The existing discriminatory norms and practices, the abuse of anti-gay laws, torture and ill-treatment, and a lack of information resources and access to essential services (e.g., HIV testing and treatment) pose significant psychological challenges and health risks that LGBT individuals are daily forced to face unaided, including overcoming their own internal homo-, bi-, and transphobia.
This oppressive environment forces non-heterosexual persons to live a clandestine life in which they suppress their desires or (in the best-case scenario) to flee the country and seek refuge in more hospitable countries. While nearly all the available evidence captures discriminatory practices against homosexual men, this is by no means meant to suggest that lesbian and bisexual women enjoy better living conditions. Given patriarchal socio-cultural norms and practices, the lack of evidence most likely reflects the fact that Turkmen women face a more constraining environment (including early marriages, among them arranged ones), resulting in their stories being less visible.

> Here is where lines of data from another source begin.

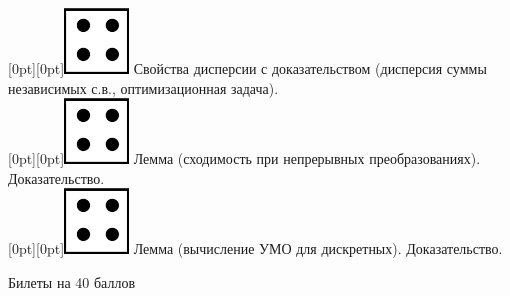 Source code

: \documentclass[preview]{standalone}
\begin{document}
\raisebox{-1pt}[0pt][0pt]{\includegraphics[width=0.02\linewidth]{4.png}} Свойства дисперсии с доказательством (дисперсия суммы независимых с.в., оптимизационная задача). \\ 
\raisebox{-1pt}[0pt][0pt]{\includegraphics[width=0.02\linewidth]{4.png}} Лемма  (сходимость при непрерывных преобразованиях). Доказательство. \\
\raisebox{-1pt}[0pt][0pt]{\includegraphics[width=0.02\linewidth]{4.png}} Лемма (вычисление УМО для дискретных). Доказательство. \\


\begin{center}
    Билеты на 40 баллов
\end{center}
\end{document}
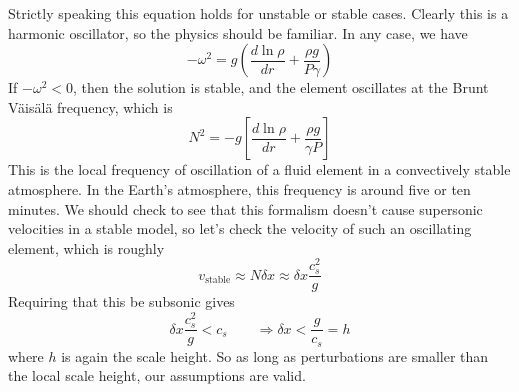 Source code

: \documentclass[10pt]{article}
\numberwithin{equation}{section}
\begin{document}
Strictly speaking this equation holds for unstable or stable
cases. Clearly this is a harmonic oscillator, so the physics should be
familiar. In any case, we have
\begin{equation}
  \label{eq:28}
  -\omega^2=g\left(\frac{d\ln\rho}{dr}+\frac{\rho g}{P \gamma}\right)
\end{equation}
If $-\omega^2<0$, then the solution is stable, and the element
oscillates at the Brunt V\"{a}is\"{a}l\"{a} frequency, which is 
\begin{equation}
  \label{eq:29}
  N^2=-g\left[\frac{d\ln\rho}{dr}+\frac{\rho g}{\gamma P}\right]
\end{equation}
This is the local frequency of oscillation of a fluid element in a
convectively stable atmosphere. In the Earth's atmosphere, this
frequency is around five or ten minutes. We should check to see that this
formalism doesn't cause supersonic velocities in a stable model, so let's check
the velocity of such an oscillating element, which is roughly
\begin{equation}
	\label{eq:conv_vel:1} v_{\mathrm{stable}} \approx N\delta x \approx \delta
x\frac{c_s^2}{g}
\end{equation}
Requiring that this be subsonic gives
\begin{equation}
	\label{eq:conv_vel:2} \delta x\frac{c_s^2}{g} < c_s \qquad \Rightarrow \delta
x < \frac{g}{c_s} = h
\end{equation}
where $h$ is again the scale height. So as long as perturbations are smaller
than the local scale height, our assumptions are valid.\\
\end{document}
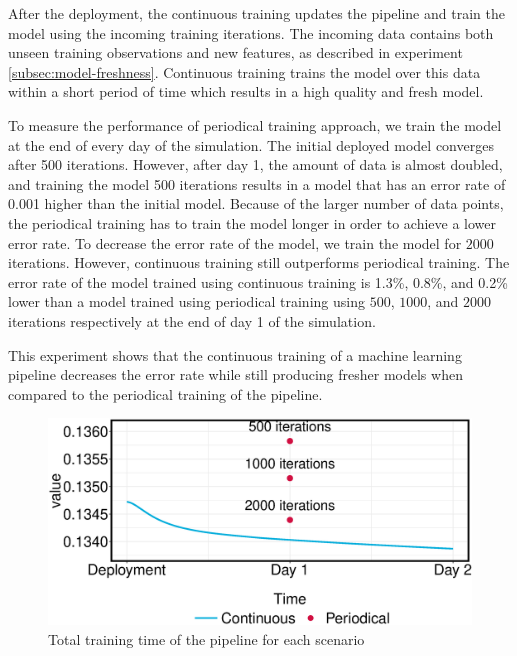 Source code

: After the deployment, the continuous training updates the pipeline and train the model using the incoming training iterations.
The incoming data contains both unseen training observations and new features, as described in experiment \ref{subsec:model-freshness}.
Continuous training trains the model over this data within a short period of time which results in a high quality and fresh model.

To measure the performance of periodical training approach, we train the model at the end of every day of the simulation. 
The initial deployed model converges after 500 iterations.
However, after day 1, the amount of data is almost doubled, and training the model 500 iterations results in a model that has an error rate of 0.001 higher than the initial model.
Because of the larger number of data points, the periodical training has to train the model longer in order to achieve a lower error rate.
To decrease the error rate of the model, we train the model for $2000$ iterations.
However, continuous training still outperforms periodical training.
The error rate of the model trained using continuous training is 1.3\%, 0.8\%, and 0.2\% lower than a model trained using periodical training using $500$, $1000$, and $2000$ iterations respectively at the end of day 1 of the simulation.

This experiment shows that the continuous training of a machine learning pipeline decreases the error rate while still producing fresher models when compared to the periodical training of the pipeline.


\begin{figure}[h!]
\centering
\includegraphics[width=\columnwidth]{../images/experiment-results/criteo-proactive-training-experiment.eps}
\caption{Total training time of the pipeline for each scenario}
\label{fig:loss-proactive-vs-daily}
\vspace{2mm}
\end{figure}


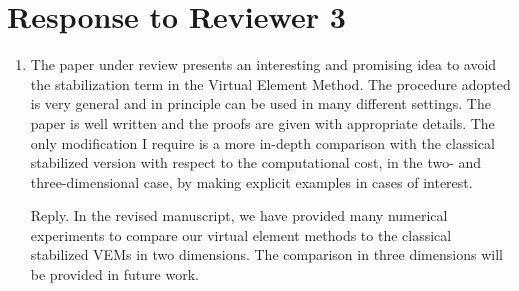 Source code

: \documentclass[10pt]{amsart}
\theoremstyle{definition}
\theoremstyle{remark}
\begin{document}
\section{Response to Reviewer 3}

\begin{enumerate}[1.]
\item \textsf{The paper under review presents an interesting and promising idea to avoid the stabilization term in the Virtual Element Method. The procedure adopted is very general and in principle can be used in many different settings. The paper is well written and the proofs are given with appropriate details. 
The only modification I require is a more in-depth comparison with the classical stabilized version with respect to the computational cost, in the two- and three-dimensional case, by making explicit examples in cases of interest.}

\smallskip \noindent \textcolor[rgb]{1.00,0.00,0.00}{Reply.}
In the revised manuscript, we have provided many numerical experiments to compare our virtual element methods to the classical stabilized VEMs in two dimensions. The comparison in three dimensions will be provided in future work.



\end{enumerate}





\end{document}
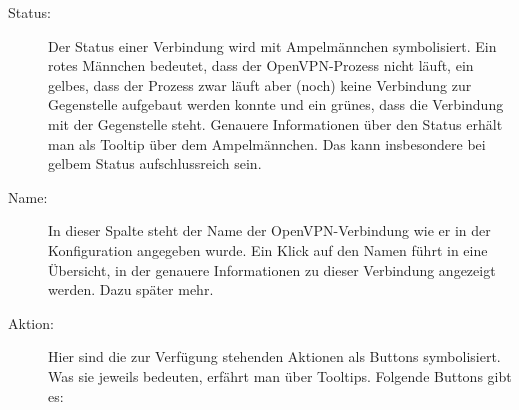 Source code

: \begin{description}
\item [Status:] Der Status einer Verbindung wird mit Ampelmännchen
  symbolisiert. Ein rotes Männchen bedeutet, dass der OpenVPN-Prozess
  nicht läuft, ein gelbes, dass der Prozess zwar läuft aber (noch)
  keine Verbindung zur Gegenstelle aufgebaut werden konnte und ein
  grünes, dass die Verbindung mit der Gegenstelle \glqq{}steht\grqq{}.
  Genauere Informationen über den Status erhält man als Tooltip über
  dem Ampelmännchen. Das kann insbesondere bei \glqq{}gelbem\grqq{}
  Status aufschlussreich sein.

\item [Name:] In dieser Spalte steht der Name der OpenVPN-Verbindung
  wie er in der Konfiguration angegeben wurde. Ein Klick auf den Namen
  führt in eine Übersicht, in der genauere Informationen zu dieser
  Verbindung angezeigt werden. Dazu später mehr.

\item [Aktion:] Hier sind die zur Verfügung stehenden Aktionen als
  Buttons symbolisiert. Was sie jeweils bedeuten, erfährt man über
  Tooltips. Folgende Buttons gibt es:


\end{description}

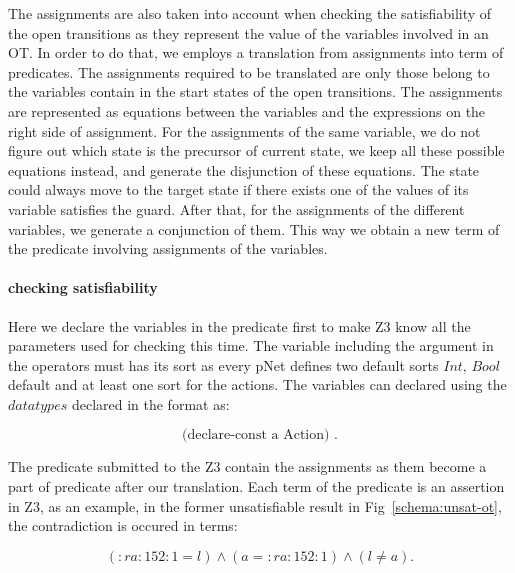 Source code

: \documentclass{lncs/llncs}
\newcommand{\TODO}[1]{\textcolor{red}{\textbf{[TODO:#1]}}}
\begin{document}
The assignments are also taken into account when checking the
satisfiability of the open transitions as they represent the value of
the variables involved in an OT. In order to do that, we employs a
translation from assignments into term of predicates. The assignments
required to be translated are only those belong to the variables
contain in the start states of the open transitions. The assignments
are represented as equations between the variables and the expressions
on the right side of assignment. For the assignments of the same
variable, we do not figure out which state is the precursor of current
state, we keep all these possible equations instead, and generate the
disjunction of these equations. The state could always move to the
target state if there exists one of the values of its variable
satisfies the guard.
After that, for the assignments of the different variables, we generate a conjunction of them. This way we obtain a new term of the predicate involving assignments of the variables.


\paragraph{checking satisfiability}

Here we declare the variables in the predicate first to make Z3 know all the parameters used for checking this time. The variable including the argument in the operators must has its sort as every pNet defines two default sorts $Int$, $Bool$ default and at least one sort for the actions. The variables can declared using the $datatypes$ declared in the format as:

\[\text{(declare-const\ a\ Action) .}\]

The predicate submitted to the Z3 contain the assignments as them
become a part of predicate after our translation. Each term of the
predicate is an assertion in Z3, as an example, in the former
unsatisfiable result in Fig~\ref{schema:unsat-ot}, the contradiction is occured in terms: 

\[(:ra:152:1 = l) \land (a = :ra:152:1) \land (l \neq a) .\]
\end{document}
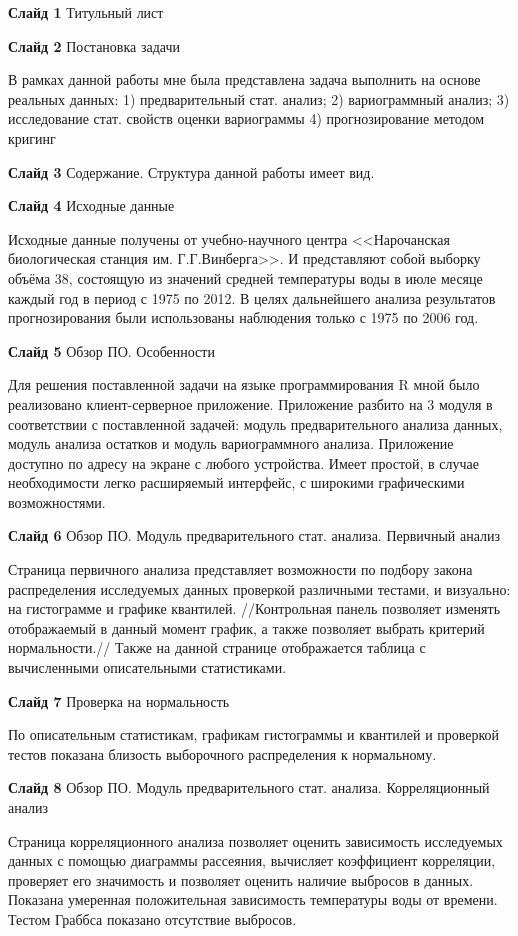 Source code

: \documentclass[a4paper,10pt]{report}
\begin{document}
\textbf{Слайд 1} Титульный лист

\textbf{Слайд 2} Постановка задачи

В рамках данной работы мне была представлена задача выполнить на основе реальных данных: 1) предварительный стат. анализ; 2) вариограммный анализ; 3) исследование стат. свойств оценки вариограммы 4) прогнозирование методом кригинг

\textbf{Слайд 3} Содержание. Структура данной работы имеет вид.

\textbf{Слайд 4} Исходные данные

Исходные данные получены от учебно-научного центра <<Нарочанская биологическая станция им. Г.Г.Винберга>>. И представляют собой выборку объёма 38, состоящую из значений средней температуры воды в июле месяце каждый год в период с 1975 по 2012. В целях дальнейшего анализа результатов прогнозирования были использованы наблюдения только с 1975 по 2006 год.

\textbf{Слайд 5} Обзор ПО. Особенности

Для решения поставленной задачи на языке программирования R мной было реализовано клиент-серверное приложение. Приложение разбито на 3 модуля в соответствии с поставленной задачей: модуль предварительного анализа данных, модуль анализа остатков и модуль вариограммного анализа. Приложение доступно по адресу на экране с любого устройства. Имеет простой, в случае необходимости легко расширяемый интерфейс, с широкими графическими возможностями.

\textbf{Слайд 6} Обзор ПО. Модуль предварительного стат. анализа. Первичный анализ

Страница первичного анализа представляет возможности по подбору закона распределения исследуемых данных проверкой различными тестами, и визуально: на гистограмме и графике квантилей. //Контрольная панель позволяет изменять отображаемый в данный момент график, а также позволяет выбрать критерий нормальности.// Также на данной странице отображается таблица с вычисленными описательными статистиками.

\textbf{Слайд 7} Проверка на нормальность

По описательным статистикам, графикам гистограммы и квантилей и проверкой тестов показана близость выборочного распределения к нормальному.

\textbf{Слайд 8} Обзор ПО. Модуль предварительного стат. анализа. Корреляционный анализ

Страница корреляционного анализа позволяет оценить зависимость исследуемых данных с помощью диаграммы рассеяния, вычисляет коэффициент корреляции, проверяет его значимость и позволяет оценить наличие выбросов в данных. Показана умеренная положительная зависимость температуры воды от времени. Тестом Граббса показано отсутствие выбросов.
\end{document}
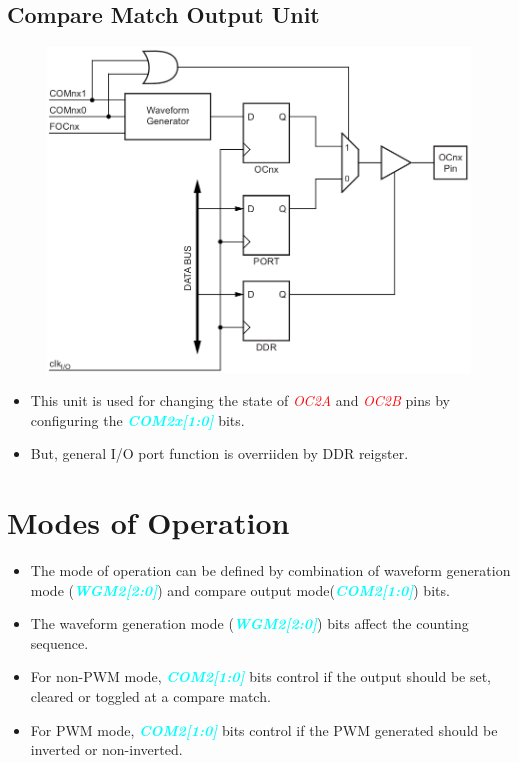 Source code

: \documentclass{article}
\newcommand{\bitFormat}[1]{\emph{\textbf{\textcolor{cyan}{#1}}}}
\newcommand{\pinFormat}[1]{\emph{\textcolor{red}{#1}}}
\begin{document}
\subsection{Compare Match Output Unit}
\begin{figure}[H]
    \begin{center}
        \includegraphics[height=0.3\textheight]{Timer0ComparteMatch.png}
    \end{center}
\end{figure}
\begin{itemize}
    \item This unit is used for changing the state of \pinFormat{OC2A} and \pinFormat{OC2B} pins by configuring the \bitFormat{COM2x[1:0]} bits.
    \item But, general I/O port function is overriiden by DDR reigster.
\end{itemize}

\section{Modes of Operation}
\begin{itemize}
    \item The mode of operation can be defined by combination of waveform generation mode (\bitFormat{WGM2[2:0]}) and compare output mode(\bitFormat{COM2[1:0]}) bits.
    \item The waveform generation mode (\bitFormat{WGM2[2:0]}) bits affect the counting sequence.
    \item For non-PWM mode, \bitFormat{COM2[1:0]} bits control if the output should be set, cleared or toggled at a compare match.
    \item For PWM mode, \bitFormat{COM2[1:0]} bits control if the PWM generated should be inverted or non-inverted.
\end{itemize}
\end{document}
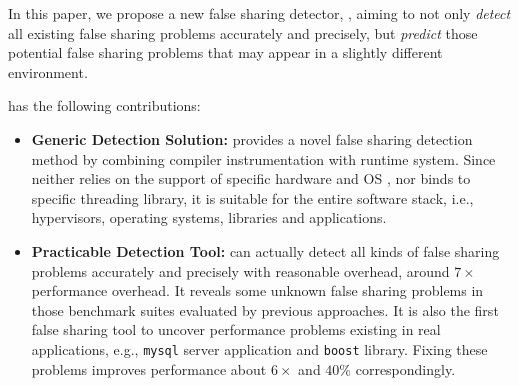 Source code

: In this paper, we propose a new false sharing detector, , aiming to
not only {\it detect} all existing false sharing problems accurately and precisely,
but {\it predict} those potential 
false sharing problems that may appear in a slightly different environment. 

\Defaults{} has the following contributions:
\begin{itemize}
\item
\textbf{Generic Detection Solution:} provides a novel false sharing detection method by
combining compiler instrumentation with runtime system.
Since  neither relies on the support of specific hardware and OS ,
nor binds to specific threading library, 
it is suitable for the entire software stack, 
i.e., hypervisors, operating systems, libraries and applications. 

\item
\textbf{Practicable Detection Tool:}  can actually detect all kinds of false sharing problems accurately and precisely 
with reasonable overhead, around $7\times$ performance overhead. 
It reveals some unknown false sharing problems in those benchmark suites evaluated by 
previous approaches.
It is also the first false sharing tool to uncover performance problems existing in real applications, e.g.,
\texttt{mysql} server application and \texttt{boost} library. Fixing these problems 
improves performance about $6\times$ and $40\%$ correspondingly.


\end{itemize}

The hyper-centralized character of the country’s political system explains the lack of “norm contestation” or any deviation from state-endorsed narratives regarding LGBT rights and similar “sensitive” issues (e.g., gender-based violence), which are present to varying degrees in other countries that defend “traditional” norms. Moreover, a specificity of the Turkmen regime is that such issues are only discussed in meetings with international organizations and concerned foreign partners, the detailed contents of which are not divulged to the domestic audience. The government and other social institutions openly neglect SOGI-related issues in their domestic rhetoric, concealing them under the overarching project of promoting traditionalist social and familial norms and behaviors.
While there is a widespread negative attitude toward homosexuality, ordinary citizens engage in direct physical violence against members of the LGBT community relatively infrequently. Violence against non-heterosexual persons is, however, prevalent among law enforcement officials, who subject these individuals to torture, ill-treatment, and inhuman behavior, including unjustifiable medical examinations. It is evident that in the current socio-political reality, any meaningful change is highly unlikely for the foreseeable future. The arguments presented above attest to the absence of any real commitment on the part of the government to implement meaningful reforms to tackle systemic discrimination and decrease the stigmatization of LGBT persons and other vulnerable groups, including through the decriminalization of consensual same-sex sexual conduct. There are no groups inside the country that can challenge the status quo, while efforts by external actors to promote an inclusive environment are severely curtailed.